Have you ever developed back pain and wondered – how did this happen when my back has felt fine up until now?
Patients present to my San Diego Chiropractic clinic on a regular basis with neck pain, back pain and other related symptoms that not only lack a history of pain in that area but also have no recent injury or accident to explain their current painful symptoms.

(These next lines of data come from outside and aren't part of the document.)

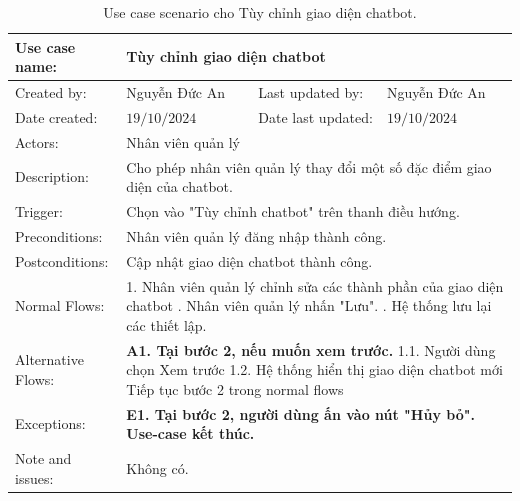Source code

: \begin{table}[H]
	\centering
	\begin{tabular}{|l|l|l|l|} 
		\hline Use case name: & \multicolumn{3}{|l|}{Tùy chỉnh giao diện chatbot} \\ 
		\hline Created by: & Nguyễn Đức An & Last updated by: & Nguyễn Đức An \\ 
		\hline Date created: & $19 / 10 / 2024$ & Date last updated: & $19 / 10 / 2024$\\ 
		\hline Actors: & \multicolumn{3}{|l|}{ Nhân viên quản lý } \\ 
		\hline Description: & \multicolumn{3}{|p{12cm}|}{ Cho phép nhân viên quản lý thay đổi một số đặc điểm giao diện của chatbot. } \\ 
		\hline Trigger: & \multicolumn{3}{|p{12cm}|}{ Chọn vào "Tùy chỉnh chatbot" trên thanh điều hướng. } \\ 
		\hline Preconditions: & \multicolumn{3}{|p{12cm}|}{ 
			Nhân viên quản lý đăng nhập thành công. 
		} \\ 
		\hline Postconditions: & \multicolumn{3}{|p{12cm}|}{ 
			Cập nhật giao diện chatbot thành công. 
		} \\ 
		\hline Normal Flows: & \multicolumn{3}{|p{12cm}|}{ 
			1. Nhân viên quản lý chỉnh sửa các thành phần của giao diện chatbot \newline 
			2. Nhân viên quản lý nhấn "Lưu". \newline
			3. Hệ thống lưu lại các thiết lập.
		} \\ 
		\hline Alternative Flows: & \multicolumn{3}{|p{12cm}|}{ 
            \textbf{A1. Tại bước 2, nếu muốn xem trước.} \newline 
			\hspace{0.5cm}1.1. Người dùng chọn Xem trước \newline
            \hspace{0.5cm}1.2. Hệ thống hiển thị giao diện chatbot mới \newline
            \hspace{0.5cm}Tiếp tục bước 2 trong normal flows
         } \\ 
		\hline Exceptions: & \multicolumn{3}{|p{12cm}|}{ 
			\textbf{E1. Tại bước 2, người dùng ấn vào nút "Hủy bỏ". Use-case kết thúc.  }
		} \\ 
		\hline Note and issues: & \multicolumn{3}{|p{12cm}|}{ Không có. } \\ 
		\hline
	\end{tabular}
	\caption{Use case scenario cho Tùy chỉnh giao diện chatbot.}
\end{table}


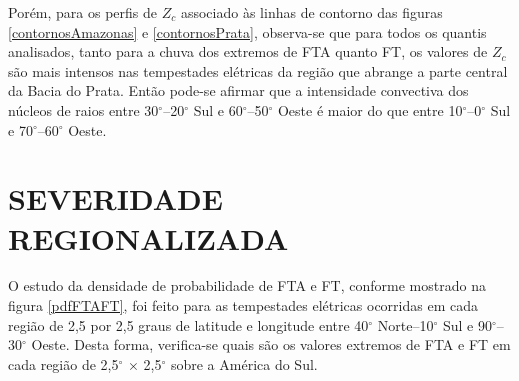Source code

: Porém, para os perfis de $Z_c$ associado às linhas de contorno das figuras \ref{contornosAmazonas} e \ref{contornosPrata}, observa-se que para todos os quantis analisados, tanto para a chuva dos extremos de FTA quanto FT, os valores de $Z_c$ são mais intensos nas tempestades elétricas da região que abrange a parte central da Bacia do Prata. Então pode-se afirmar que a intensidade convectiva dos núcleos de raios entre 30$^{\circ}$--20$^{\circ}$ Sul e 60$^{\circ}$--50$^{\circ}$ Oeste é maior do que entre 10$^{\circ}$--0$^{\circ}$ Sul e 70$^{\circ}$--60$^{\circ}$ Oeste. 


\section{SEVERIDADE REGIONALIZADA}


O estudo da densidade de probabilidade de FTA e FT, conforme mostrado na figura \ref{pdfFTAFT}, foi feito para as tempestades elétricas ocorridas em cada região de 2,5 por 2,5 graus de latitude e longitude entre 40$^{\circ}$ Norte--10$^{\circ}$ Sul e 90$^{\circ}$--30$^{\circ}$ Oeste. Desta forma, verifica-se quais são os valores extremos de FTA e FT em cada região de 2,5$^{\circ}$ $\times$ 2,5$^{\circ}$ sobre a América do Sul. 



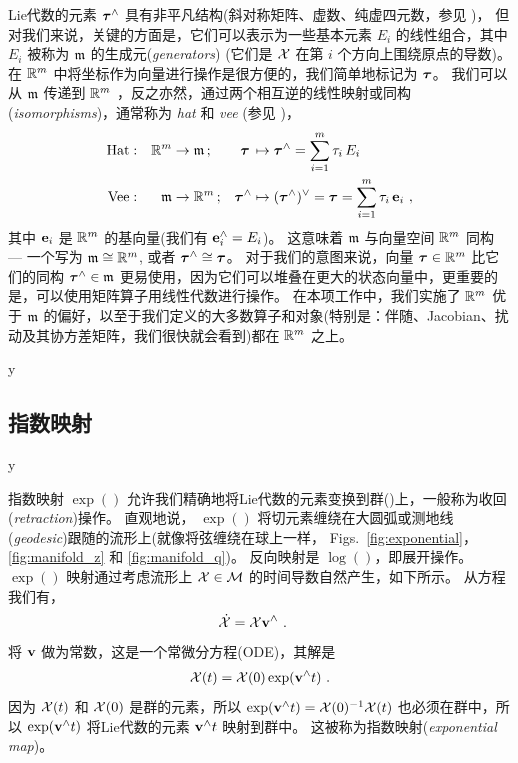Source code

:%
Lie代数的元素 ${\bm \tau}^\wedge$ 具有非平凡结构(斜对称矩阵、虚数、纯虚四元数，参见 )，
但对我们来说，关键的方面是，它们可以表示为一些基本元素 $E_i$ 的线性组合，其中 $E_i$ 被称为 $\frak{m}$ 的生成元(\emph{generators}) 
(它们是 $\mathcal{X}$ 在第 $i$ 个方向上围绕原点的导数)。
在 ${\mathbb R}^m$ 中将坐标作为向量进行操作是很方便的，我们简单地标记为 ${\bm \tau}$。
我们可以从 $\frak{m}$ 传递到 ${\mathbb R}^m$ ，反之亦然，通过两个相互逆的线性映射或同构(\emph{isomorphisms})，通常称为 \emph{hat} 和 \emph{vee} (参见 )，
%
\begin{align} 
\textrm{Hat}&:& 
{\mathbb R}^m&\to\frak{m}\,; 
 & 
 {\bm \tau}\,
 &\mapsto {\bm \tau}^\wedge 
 = \sum_{i=1}^m \tau_i\, E_i \label{equ:hat} 
\\
\textrm{Vee}&:& 
 \frak{m}&\to{\mathbb R}^m\,; 
 & {\bm \tau}^\wedge
 & \mapsto ({\bm \tau}^\wedge)^\vee
 ={\bm \tau}
 = \sum_{i=1}^m \tau_i\,{\bf e}_i  \label{equ:vee}
~,
\end{align}
%
其中 ${\bf e}_i$ 是 ${\mathbb R}^m$ 的基向量(我们有 ${\bf e}_i^\wedge=E_i$)。
这意味着 $\frak{m}$ 与向量空间 ${\mathbb R}^m$ 同构 
--- 一个写为 $\frak{m}\cong{\mathbb R}^m$, 或者 ${\bm \tau}^\wedge\cong{\bm \tau}$。
对于我们的意图来说，向量 ${\bm \tau}\in{\mathbb R}^m$ 比它们的同构 ${\bm \tau}^\wedge\in\frak{m}$ 更易使用，因为它们可以堆叠在更大的状态向量中，更重要的是，可以使用矩阵算子用线性代数进行操作。
在本项工作中，我们实施了 ${\mathbb R}^m$ 优于 $\frak{m}$ 的偏好，以至于我们定义的大多数算子和对象(特别是：伴随、Jacobian、扰动及其协方差矩阵，我们很快就会看到)都在 ${\mathbb R}^m$ 之上。



\if\examples y

\fi



\subsection{指数映射}


\if\examples y

\fi

指数映射 $\exp()$ 允许我们精确地将Lie代数的元素变换到群()上，一般称为收回(\emph{retraction})操作。
直观地说， $\exp()$ 将切元素缠绕在大圆弧或测地线(\emph{geodesic})跟随的流形上(就像将弦缠绕在球上一样， Figs.~\ref{fig:exponential}， \ref{fig:manifold_z} 和 \ref{fig:manifold_q})。
反向映射是 $\log()$，即展开操作。
 $\exp()$ 映射通过考虑流形上 $\mathcal{X}\in\mathcal{M}$ 的时间导数自然产生，如下所示。
%
从方程  我们有，
%
\begin{align}\label{equ:ode}
\dot{\mathcal{X}} &= \mathcal{X}{\bf v}^\wedge 
~.
\end{align}
%
将 ${\bf v}$ 做为常数，这是一个常微分方程(ODE)，其解是 
%
\begin{align}\label{equ:exp_at_X}
\mathcal{X}(t)  = \mathcal{X}(0)\exp({\bf v}^\wedge t)
~.
\end{align}
%
因为 $\mathcal{X}(t)$ 和 $\mathcal{X}(0)$ 是群的元素，所以 $\exp({\bf v}^\wedge t)=\mathcal{X}(0)^{-1}\mathcal{X}(t)$ 也必须在群中，所以 $\exp({\bf v}^\wedge t)$ 将Lie代数的元素 ${\bf v}^\wedge t$ 映射到群中。
这被称为指数映射(\emph{exponential map})。

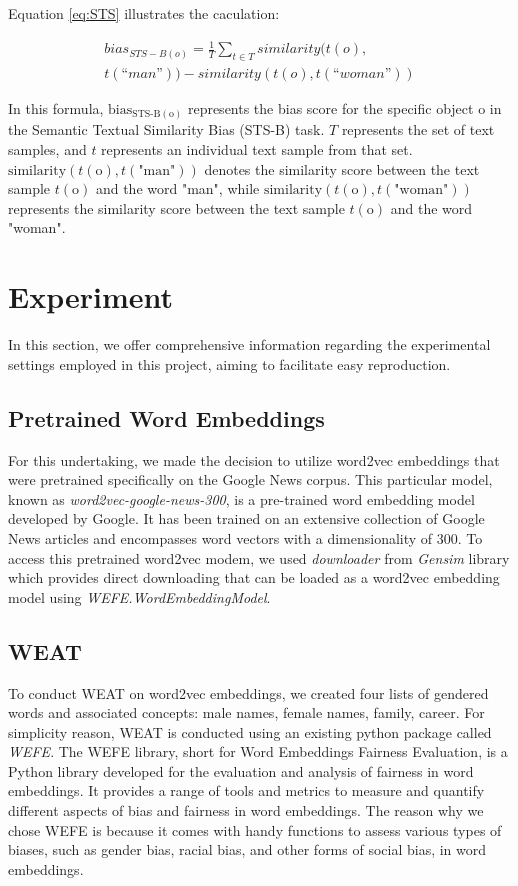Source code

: \documentclass[11pt]{article}
\begin{document}
Equation \ref{eq:STS} illustrates the caculation:

\begin{equation}
\label{eq:STS}
\begin{split}
bias_{STS-B(o)} = \frac{1}{T} \sum_{t\in T} similarity(t(o),\\
t(“man”)) - similarity(t(o),t(“woman”))   
\end{split}
\end{equation}

In this formula, $\text{bias}_{\text{STS-B}(\text{o})}$ represents the bias score for the specific object $\text{o}$ in the Semantic Textual Similarity Bias (STS-B) task. $T$ represents the set of text samples, and $t$ represents an individual text sample from that set. $\text{similarity}(t(\text{o}), t(\text{"man"}))$ denotes the similarity score between the text sample $t(\text{o})$ and the word "man", while $\text{similarity}(t(\text{o}), t(\text{"woman"}))$ represents the similarity score between the text sample $t(\text{o})$ and the word "woman".


\section{Experiment}
In this section, we offer comprehensive information regarding the experimental settings employed in this project, aiming to facilitate easy reproduction.

\subsection{Pretrained Word Embeddings}
For this undertaking, we made the decision to utilize word2vec embeddings that were pretrained specifically on the Google News corpus. This particular model, known as \textit{word2vec-google-news-300}, is a pre-trained word embedding model developed by Google. It has been trained on an extensive collection of Google News articles and encompasses word vectors with a dimensionality of 300. To access this pretrained word2vec modem, we used \textit{downloader} from \textit{Gensim} library which provides direct downloading that can be loaded as a word2vec embedding model using \textit{WEFE.WordEmbeddingModel}.\\

\subsection{WEAT}
To conduct WEAT on word2vec embeddings, we created four lists of gendered words and associated concepts: male names, female names, family, career. For simplicity reason, WEAT is conducted using an existing python package called \textit{WEFE}. The WEFE library, short for Word Embeddings Fairness Evaluation, is a Python library developed for the evaluation and analysis of fairness in word embeddings. It provides a range of tools and metrics to measure and quantify different aspects of bias and fairness in word embeddings. The reason why we chose WEFE is because it comes with handy functions to assess various types of biases, such as gender bias, racial bias, and other forms of social bias, in word embeddings. \\
\end{document}
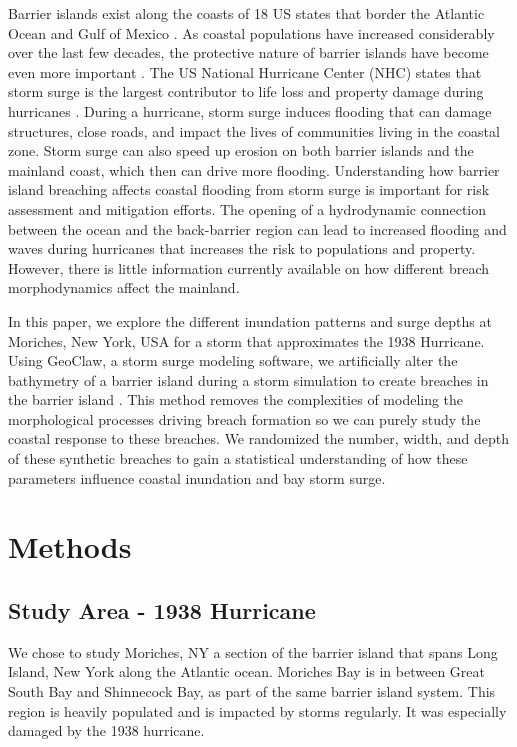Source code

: \documentclass{coastal_paper}
\begin{document}
Barrier islands exist along the coasts of 18 US states that border the Atlantic Ocean and Gulf of Mexico \citep{Zhang2011}. As coastal populations have increased considerably over the last few decades, the protective nature of barrier islands have become even more important \citep{Zhang2011}. The US National Hurricane Center (NHC) states that storm surge  is the largest contributor to life loss and property damage during hurricanes \citep{Center2006}. During a hurricane, storm surge induces flooding that can damage structures, close roads, and impact the lives of communities living in the coastal zone. Storm surge can also speed up erosion on both barrier islands and the mainland coast, which then can drive more flooding. Understanding how barrier island breaching affects coastal flooding from storm surge is important for risk assessment and mitigation efforts. The opening of a hydrodynamic connection between the ocean and the back-barrier region can lead to increased flooding and waves during hurricanes that increases the risk to populations and property. However, there is little information currently available on how different breach morphodynamics affect the mainland.

In this paper, we explore the different inundation patterns and surge depths at Moriches, New York, USA for a storm that approximates the 1938 Hurricane. Using GeoClaw, a storm surge modeling software, we artificially alter the bathymetry of a barrier island during a storm simulation to create breaches in the barrier island \citep{mandli2016clawpack}. This method removes the complexities of modeling the morphological processes driving breach formation so we can purely study the coastal response to these breaches. We randomized the number, width, and depth of these synthetic breaches to gain a statistical understanding of how these parameters influence coastal inundation and bay storm surge. 

\section{Methods}
\subsection{Study Area - 1938 Hurricane}
We chose to study Moriches, NY a section of the barrier island that spans Long Island, New York along the Atlantic ocean. Moriches Bay is in between Great South Bay and Shinnecock Bay, as part of the same barrier island system. This region is heavily populated and is impacted by storms regularly. It was especially damaged by the 1938 hurricane. 
\end{document}
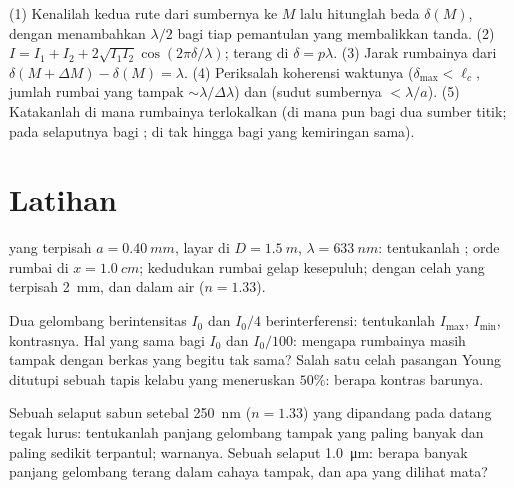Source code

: \begin{method}\label{met:b2:two-wave-interference:method}
(1) Kenalilah kedua rute dari sumbernya ke $M$ lalu hitunglah
beda  $\delta(M)$, dengan menambahkan $\lambda/2$ bagi tiap pemantulan
yang membalikkan tanda. (2) $I = I_1 + I_2 + 2\sqrt{I_1I_2}\cos(2\pi\delta/\lambda)$;
terang di $\delta = p\lambda$. (3) Jarak rumbainya dari $\delta(M + \Delta M) - \delta(M) =
\lambda$. (4) Periksalah koherensi waktunya ($\delta_{\max} < \ell_c$, jumlah
rumbai yang tampak $\sim\lambda/\Delta\lambda$) dan  (sudut sumbernya
$< \lambda/a$). (5) Katakanlah di mana rumbainya terlokalkan (di mana pun bagi dua
sumber titik; pada selaputnya bagi ; di tak hingga
bagi yang kemiringan sama).
\end{method}

\section{Latihan}

\begin{exercise}[$\star$]\label{exo:b2:two-wave-interference:1}
 yang terpisah $a = \qty{0.40}{mm}$, layar di $D = \qty{1.5}{m}$, $\lambda =
\qty{633}{nm}$: tentukanlah ; orde rumbai di $x = \qty{1.0}{cm}$; kedudukan
rumbai gelap kesepuluh;  dengan celah yang terpisah \qty{2}{mm},
dan dalam air ($n = 1.33$).
\end{exercise}

\begin{exercise}[$\star$]\label{exo:b2:two-wave-interference:2}
Dua gelombang berintensitas $I_0$ dan $I_0/4$ berinterferensi: tentukanlah $I_{\max}$, $I_{\min}$,
kontrasnya. Hal yang sama bagi $I_0$ dan $I_0/100$: mengapa rumbainya masih tampak
dengan berkas yang begitu tak sama? Salah satu celah pasangan Young ditutupi sebuah
tapis kelabu yang meneruskan $50\%$: berapa kontras barunya.
\end{exercise}

\begin{exercise}[$\star$]\label{exo:b2:two-wave-interference:3}
Sebuah selaput sabun setebal \qty{250}{nm} ($n = 1.33$) yang dipandang pada datang tegak lurus:
tentukanlah panjang gelombang tampak yang paling banyak dan paling sedikit terpantul; warnanya. Sebuah selaput
\qty{1.0}{\micro m}: berapa banyak panjang gelombang terang dalam cahaya tampak, dan apa
yang dilihat mata?
\end{exercise}

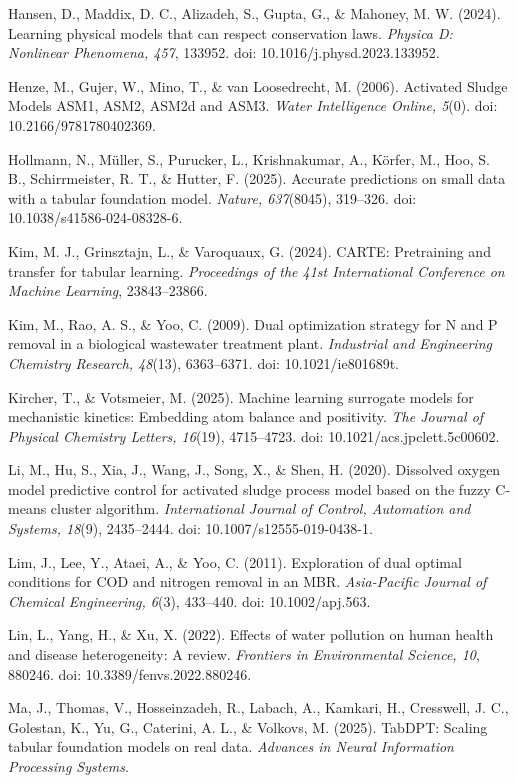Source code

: \documentclass[a4paper,fleqn]{cas-sc}
\begin{document}
\noindent Hansen, D., Maddix, D. C., Alizadeh, S., Gupta, G., \& Mahoney, M. W. (2024). Learning physical models that can respect conservation laws. \textit{Physica D: Nonlinear Phenomena, 457}, 133952. doi: 10.1016/j.physd.2023.133952.

\noindent Henze, M., Gujer, W., Mino, T., \& van Loosedrecht, M. (2006). Activated Sludge Models ASM1, ASM2, ASM2d and ASM3. \textit{Water Intelligence Online, 5}(0). doi: 10.2166/9781780402369.

\noindent Hollmann, N., M\"uller, S., Purucker, L., Krishnakumar, A., K\"orfer, M., Hoo, S. B., Schirrmeister, R. T., \& Hutter, F. (2025). Accurate predictions on small data with a tabular foundation model. \textit{Nature, 637}(8045), 319--326. doi: 10.1038/s41586-024-08328-6.

\noindent Kim, M. J., Grinsztajn, L., \& Varoquaux, G. (2024). CARTE: Pretraining and transfer for tabular learning. \textit{Proceedings of the 41st International Conference on Machine Learning}, 23843--23866.

\noindent Kim, M., Rao, A. S., \& Yoo, C. (2009). Dual optimization strategy for N and P removal in a biological wastewater treatment plant. \textit{Industrial and Engineering Chemistry Research, 48}(13), 6363--6371. doi: 10.1021/ie801689t.

\noindent Kircher, T., \& Votsmeier, M. (2025). Machine learning surrogate models for mechanistic kinetics: Embedding atom balance and positivity. \textit{The Journal of Physical Chemistry Letters, 16}(19), 4715--4723. doi: 10.1021/acs.jpclett.5c00602.

\noindent Li, M., Hu, S., Xia, J., Wang, J., Song, X., \& Shen, H. (2020). Dissolved oxygen model predictive control for activated sludge process model based on the fuzzy C-means cluster algorithm. \textit{International Journal of Control, Automation and Systems, 18}(9), 2435--2444. doi: 10.1007/s12555-019-0438-1.

\noindent Lim, J., Lee, Y., Ataei, A., \& Yoo, C. (2011). Exploration of dual optimal conditions for COD and nitrogen removal in an MBR. \textit{Asia-Pacific Journal of Chemical Engineering, 6}(3), 433--440. doi: 10.1002/apj.563.

\noindent Lin, L., Yang, H., \& Xu, X. (2022). Effects of water pollution on human health and disease heterogeneity: A review. \textit{Frontiers in Environmental Science, 10}, 880246. doi: 10.3389/fenvs.2022.880246.

\noindent Ma, J., Thomas, V., Hosseinzadeh, R., Labach, A., Kamkari, H., Cresswell, J. C., Golestan, K., Yu, G., Caterini, A. L., \& Volkovs, M. (2025). TabDPT: Scaling tabular foundation models on real data. \textit{Advances in Neural Information Processing Systems}.
\end{document}
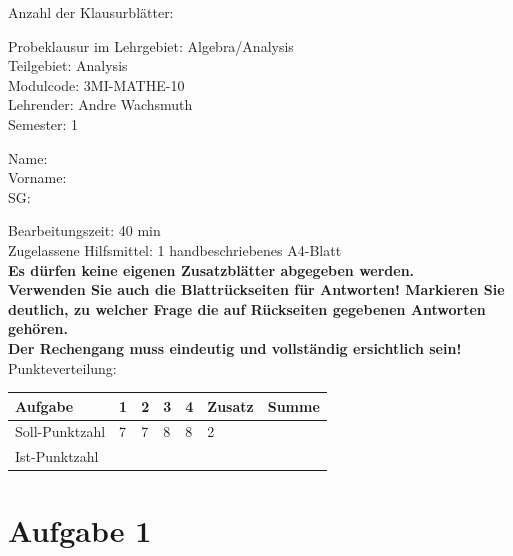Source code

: \documentclass[12pt]{article}
\begin{document}
\thispagestyle{firstpage}

\begin{flushright}
Anzahl der Klausurblätter: \pageref*{LastTask}
\end{flushright}

Probeklausur im Lehrgebiet: Algebra/Analysis\\

Teilgebiet: Analysis \\

Modulcode: 3MI-MATHE-10 \\

Lehrender: Andre Wachsmuth \\

Semester: 1 \\

\begin{vwcol}[widths={0.4,0.4,0.2},sep=0cm, justify=flush,rule=0pt,indent=4em]
Name:\\
Vorname:\\
SG:
\end{vwcol}

\bigskip
\bigskip
\bigskip
Bearbeitungszeit: 40 min \\

Zugelassene Hilfsmittel: 1 handbeschriebenes A4-Blatt \\

\textbf{Es dürfen keine eigenen Zusatzblätter abgegeben werden.} \\

\textbf{Verwenden Sie auch die Blattrückseiten für Antworten! Markieren Sie deutlich, zu welcher Frage die auf Rückseiten gegebenen Antworten gehören.} \\

\textbf {Der Rechengang muss eindeutig und vollständig ersichtlich sein!} \\

Punkteverteilung:

\bigskip

\begin{tabularx}{\textwidth}{l|Y|Y|Y|Y|Y|Y}
Aufgabe        & 1 & 2 & 3 & 4  & Zusatz & Summe \\ [1ex] \hline
Soll-Punktzahl & 7 & 7 & 8 & 8  & 2      &       \\ [3ex]
Ist-Punktzahl  &   &   &   &    &        &       \\ [3ex]
\end{tabularx}

\newpage
\section* {Aufgabe 1}
\end{document}
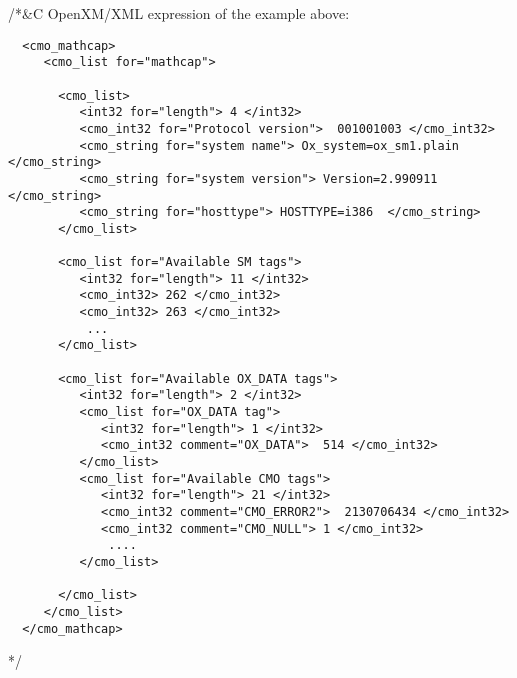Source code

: /*&C
\noindent
OpenXM/XML expression of the example above:
\begin{verbatim}
  <cmo_mathcap>
     <cmo_list for="mathcap">

       <cmo_list>
          <int32 for="length"> 4 </int32>
          <cmo_int32 for="Protocol version">  001001003 </cmo_int32>
          <cmo_string for="system name"> Ox_system=ox_sm1.plain  </cmo_string>
          <cmo_string for="system version"> Version=2.990911  </cmo_string>
          <cmo_string for="hosttype"> HOSTTYPE=i386  </cmo_string>
       </cmo_list>

       <cmo_list for="Available SM tags">
          <int32 for="length"> 11 </int32>
          <cmo_int32> 262 </cmo_int32> 
          <cmo_int32> 263 </cmo_int32> 
           ...
       </cmo_list>

       <cmo_list for="Available OX_DATA tags">
          <int32 for="length"> 2 </int32>
          <cmo_list for="OX_DATA tag">
             <int32 for="length"> 1 </int32>
             <cmo_int32 comment="OX_DATA">  514 </cmo_int32>
          </cmo_list>
          <cmo_list for="Available CMO tags">
             <int32 for="length"> 21 </int32>
             <cmo_int32 comment="CMO_ERROR2">  2130706434 </cmo_int32>
             <cmo_int32 comment="CMO_NULL"> 1 </cmo_int32>
              ....
          </cmo_list>

       </cmo_list>
     </cmo_list>
  </cmo_mathcap>
\end{verbatim}
*/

This is frustrating for the patient yet a typical presentation of back pain that I see in my Chiropractic office.
Bad Posture and Back Pain
When patients come in for treatment of back pain with no recent injury history usually the cause of their pain is bad posture. Ongoing postural stress affects our body much like the old analogy of the straws on the camels back. Our bodies are capable of compensating for quite a bit of stress before symptoms appear.
This is good and bad.
The good part of this compensating is that if we didn’t, we would be uncomfortable all the time. The bad part about compensation is that we often fail to recognize when our bodies are being exposed to ongoing low levels of stress.
Once the stress levels build to a certain point, the body part in question reacts with irritation, inflammation and muscle spasm. This combination produces pain and tightness and usually is the reason that patients call my office.
Postural stress can place an amazing amount of stress on your spine. One of my reference books has a chart that describes how different body positions affect the pressure on your discs in the low back. The differences are eye opening.
When standing straight up with ideal posture, the pressure in the discs of the low back is 100%. When lying flat on your back the pressure is at 24%. While sitting straight with good posture, the pressure is at 140% but when slouching forward with poor posture the disc pressure goes to a staggering 190%.
Considering that most of us sit for a good portion of the day, the simple act of sitting becomes a significant source of stress for causing back pain.
This kind of ongoing stress combined with an awkward twist or bend can generate a crisis for the low back.